En termes de reprises, Chris Cornell était prêt à affronter Led Zeppelin. Les tuyaux massifs du chanteur et sa gamme râpeuse sont carrément dans la lignée du premier dieu d’or du rock classique, Robert Plant. (On a même entendu dire que Cornell était intéressé pour remplacer Plant lors d’une tournée de Led Zeppelin en 2008, qui ne s’est jamais concrétisée). En 2010, Cornell s’est associé à une autre icône, Carlos Santana, pour une version experte de la chanson « Whole Lotta Love » de 1969 de Zeppelin (qui figure sur l’album de reprises Guitar Heaven du guitariste). Santana ajoute une touche de sa saveur latino-rock psychédélique à l’original blues-rock du groupe, tandis que Cornell s’élance vers les barrières en couvrant les gémissements et les cris de ralliement iconiques de Plant.

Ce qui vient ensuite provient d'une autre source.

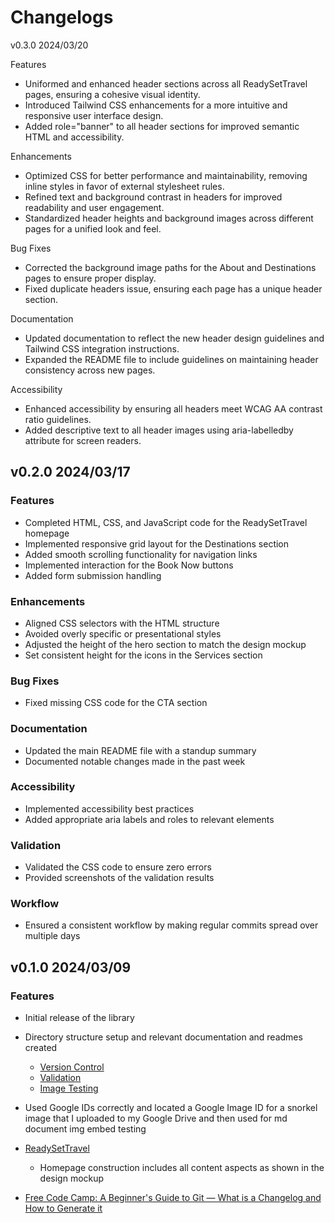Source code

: 
# Changelogs

v0.3.0 2024/03/20

Features

- Uniformed and enhanced header sections across all ReadySetTravel pages, ensuring a cohesive visual identity.
- Introduced Tailwind CSS enhancements for a more intuitive and responsive user interface design.
- Added role="banner" to all header sections for improved semantic HTML and accessibility.

Enhancements

- Optimized CSS for better performance and maintainability, removing inline styles in favor of external stylesheet rules.
- Refined text and background contrast in headers for improved readability and user engagement.
- Standardized header heights and background images across different pages for a unified look and feel.

Bug Fixes

- Corrected the background image paths for the About and Destinations pages to ensure proper display.
- Fixed duplicate headers issue, ensuring each page has a unique header section.

Documentation

- Updated documentation to reflect the new header design guidelines and Tailwind CSS integration instructions.
- Expanded the README file to include guidelines on maintaining header consistency across new pages.

Accessibility

- Enhanced accessibility by ensuring all headers meet WCAG AA contrast ratio guidelines.
- Added descriptive text to all header images using aria-labelledby attribute for screen readers.

## v0.2.0 **2024/03/17**

### **Features**

- Completed HTML, CSS, and JavaScript code for the ReadySetTravel homepage
- Implemented responsive grid layout for the Destinations section
- Added smooth scrolling functionality for navigation links
- Implemented interaction for the Book Now buttons
- Added form submission handling

### **Enhancements**

- Aligned CSS selectors with the HTML structure
- Avoided overly specific or presentational styles
- Adjusted the height of the hero section to match the design mockup
- Set consistent height for the icons in the Services section

### **Bug Fixes**

- Fixed missing CSS code for the CTA section

### **Documentation**

- Updated the main README file with a standup summary
- Documented notable changes made in the past week

### **Accessibility**

- Implemented accessibility best practices
- Added appropriate aria labels and roles to relevant elements

### **Validation**

- Validated the CSS code to ensure zero errors
- Provided screenshots of the validation results

### **Workflow**

- Ensured a consistent workflow by making regular commits spread over multiple days

## v0.1.0 **2024/03/09**

### Features

- Initial release of the library
  
- Directory structure setup and relevant documentation and readmes created
  - [Version Control](https://github.com/BradleyMatera/WDV-119-Bradley-Matera/blob/main/docs/Version%20Control%20%26%20Markdown)
  - [Validation](https://github.com/BradleyMatera/WDV-119-Bradley-Matera/tree/main/docs/validation)
  - [Image Testing](https://github.com/BradleyMatera/WDV-119-Bradley-Matera/tree/main/img)
- Used Google IDs correctly and located a Google Image ID for a snorkel image that I uploaded to my Google Drive and then used for md document img embed testing
- [ReadySetTravel](https://github.com/BradleyMatera/WDV-119-Bradley-Matera/tree/main/dev/%20Interfaces%20%26%20Usability%20course/readysettravel)
  - Homepage construction includes all content aspects as shown in the design mockup

- [Free Code Camp: A Beginner's Guide to Git — What is a Changelog and How to Generate it](https://www.freecodecamp.org/news/a-beginners-guide-to-git-what-is-a-changelog-and-how-to-generate-it/)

Mad Season – « River of Deceit »
Mad Season était un supergroupe de Seattle composé du chanteur d’Alice in Chains Layne Staley, du guitariste de Pearl Jam Mike McCready, du batteur de Screaming Trees Barrett Martin et du bassiste John Saunders des Walkabouts. Ils n’ont sorti qu’un seul album, Above en 1995, et « River of Deceit » en était l’indéniable point fort. Le 30 janvier 2015, Cornell s’est joint à l’Orchestre symphonique de Seattle et aux membres survivants de Mad Season, McCready et Martin (ainsi qu’au bassiste de GN’R, Duff McKagan) pour interpréter le morceau. Alors que Cornell ajouterait une version dépouillée de « River of Deceit » à ses tournées acoustiques ultérieures pour soutenir le disque solo Higher Truth, son apparition avec le Seattle Symphony présente sa prise la plus dramatique et la plus large de ce classique du grunge.
Body Count – « Cop Killer »
En mars 1992, le rappeur Ice-T a fait irruption sur la scène métal avec la sortie de Body Count, le premier album éponyme de son groupe de thrash crossover. L’album vicieux a été un succès, grâce en grande partie à son titre controversé « Cop Killer ». Bien qu’Ice-T ait affirmé que ce titre était une chanson de protestation contre la brutalité policière, il a été largement décrié par les conservateurs, de Tipper Gore, fondatrice du PMRC, au président George H.W. Bush. Soundgarden n’a fait qu’une bouchée de « Cop Killer » et l’a interprétée pour les masses vêtues de flanelle tout au long de leur tournée Lollapalooza 92 plus tard cette année-là. Lors de l’étape du 22 août à Miami, ils ont invité le guitariste de Body Count, Ernie C., à les rejoindre sur scène pour jouer la chanson. Et si les images ne sont pas les meilleures, la performance passionnée de Cornell est incontournable.